Stabilization of platinum catalyst surface-treated by atomic layer deposition of cobalt for polymer electrolyte membrane fuel cells

Abstract

To improve the stability of the platinum/carbon catalyst widely used in polymer electrolyte membrane fuel cells, cobalt was deposited via plasma-enhanced atomic layer deposition (PEALD), which enables the uniform deposition of a high-purity thin film even on the porous structure of a cathode. After single cells were fabricated using the prepared Co-Pt/C cathodes, an accelerated stress test (AST) was performed to evaluate the stability of the Co-Pt/C catalysts.

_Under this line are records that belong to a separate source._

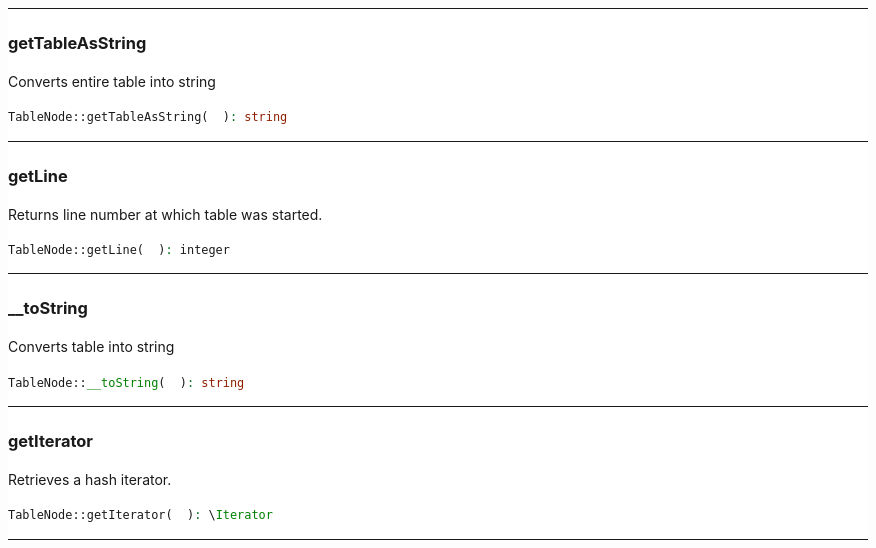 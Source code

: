 


---

### getTableAsString

Converts entire table into string

```php
TableNode::getTableAsString(  ): string
```







---

### getLine

Returns line number at which table was started.

```php
TableNode::getLine(  ): integer
```







---

### __toString

Converts table into string

```php
TableNode::__toString(  ): string
```







---

### getIterator

Retrieves a hash iterator.

```php
TableNode::getIterator(  ): \Iterator
```







---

When cathodes obtained by 10 and 20 cycles of Co deposition (Co-ALD 10 and Co-ALD 20, respectively) were used, the electrochemically active area of the Pt catalyst particles was reduced because of Co deposition on the cathode. Consequently, the initial performance and electrochemical surface area (ECSA) decreased compared with those of a cathode without Co (Co-ALD 0). However, the decrease in performance and ECSA after the AST were smaller, confirming that Co deposition via the designed PEALD process improved the stability of the Pt/C catalyst. To determine the cause of this stability improvement, the cathode catalysts before and after the AST were compared using high-resolution transmission electron microscopy (HRTEM). The HRTEM images of the Co-Pt/C catalyst after the AST showed that the Pt catalyst particles were distributed relatively uniformly on the carbon support. The particle size of the Co-Pt/C catalyst was smaller than that of the bare Pt/C catalyst, on which Co was not deposited. These results indicate that a sufficiently thin Co layer deposited via PEALD immobilizes adjacent Pt catalyst particles and inhibits the decomposition of Pt catalyst particles that may occur during the AST. The stability of the Pt/C catalyst was improved through this mechanism. In addition, the Co layer can be deposited via short-term deposition even at low temperatures using plasma-state reaction gases in contrast to the high-temperature and long-term heat treatment methods of the existing alloy catalyst manufacturing strategies.